Home prices in 20 U.S. cities rose at a slower pace in the year ended in November, a sign the industry struggled to find momentum even amid low mortgage rates.
The S&P/Case-Shiller index of property values increased 4.3 percent from November 2013 after rising 4.5 percent in the year ended in October, the group said Tuesday in New York. The median projection of 28 economists surveyed by Bloomberg called for a 4.3 percent year-over-year advance. Nationally, prices rose 4.7 percent after a 4.6 percent gain in the year ended in October.
Property prices slowed over the last year as home sales cooled, with demand stymied by sluggish wage growth and less household formation. More moderate price gains, combined with improvement in the labor market and low borrowing costs, may enable a wider swath of Americans to become buyers, providing a needed jolt to the industry.

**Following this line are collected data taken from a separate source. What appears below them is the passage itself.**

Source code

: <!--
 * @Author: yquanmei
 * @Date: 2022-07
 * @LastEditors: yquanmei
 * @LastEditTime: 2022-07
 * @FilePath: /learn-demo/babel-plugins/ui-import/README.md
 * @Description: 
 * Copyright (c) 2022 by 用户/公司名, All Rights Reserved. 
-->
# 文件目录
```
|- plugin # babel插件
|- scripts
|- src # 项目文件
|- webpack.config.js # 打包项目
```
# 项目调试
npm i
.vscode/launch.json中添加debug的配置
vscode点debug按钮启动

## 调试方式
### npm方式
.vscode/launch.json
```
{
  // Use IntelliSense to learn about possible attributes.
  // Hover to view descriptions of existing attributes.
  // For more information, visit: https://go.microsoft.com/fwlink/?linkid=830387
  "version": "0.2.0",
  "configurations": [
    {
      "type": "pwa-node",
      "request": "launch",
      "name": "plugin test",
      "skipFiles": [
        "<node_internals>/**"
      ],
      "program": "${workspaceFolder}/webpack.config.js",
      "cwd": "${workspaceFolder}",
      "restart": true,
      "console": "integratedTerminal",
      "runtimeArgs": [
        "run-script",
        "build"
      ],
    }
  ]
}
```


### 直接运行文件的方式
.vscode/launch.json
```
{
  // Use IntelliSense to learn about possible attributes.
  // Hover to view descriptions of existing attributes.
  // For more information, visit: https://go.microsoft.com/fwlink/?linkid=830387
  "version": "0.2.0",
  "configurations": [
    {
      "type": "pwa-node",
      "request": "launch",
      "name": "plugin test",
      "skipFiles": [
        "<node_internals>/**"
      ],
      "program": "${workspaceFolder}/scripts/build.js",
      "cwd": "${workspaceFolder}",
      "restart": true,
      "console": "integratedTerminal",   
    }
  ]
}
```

“Home-price appreciation continued last year, but at a slower pace compared with 2013,” said Ryan Wang, an economist at HSBC Securities USA Inc. in New York and the second-best forecaster of the Case-Shiller index over the last two years, according to data compiled by Bloomberg. “Going into this year, we’ll see a moderate increase in home prices. Mortgage rates have fallen, and that may help sales pick up a bit.”
All 20 cities in the index showed a year-over-year increase, led by gains of 8.9 percent in San Francisco and 8.6 percent in Miami. Among cities whose annual growth rates climbed the most in November were Tampa, Florida; Atlanta; Charlotte, North Carolina; and Portland, Oregon. Cleveland showed the smallest increase, at 0.6 percent.
“Strong price gains are limited to California, Florida, the Pacific Northwest, Denver, and Dallas,” David Blitzer, chairman of the S&P index committee, said in a statement. “Most of the rest of the country is lagging the national index gains.”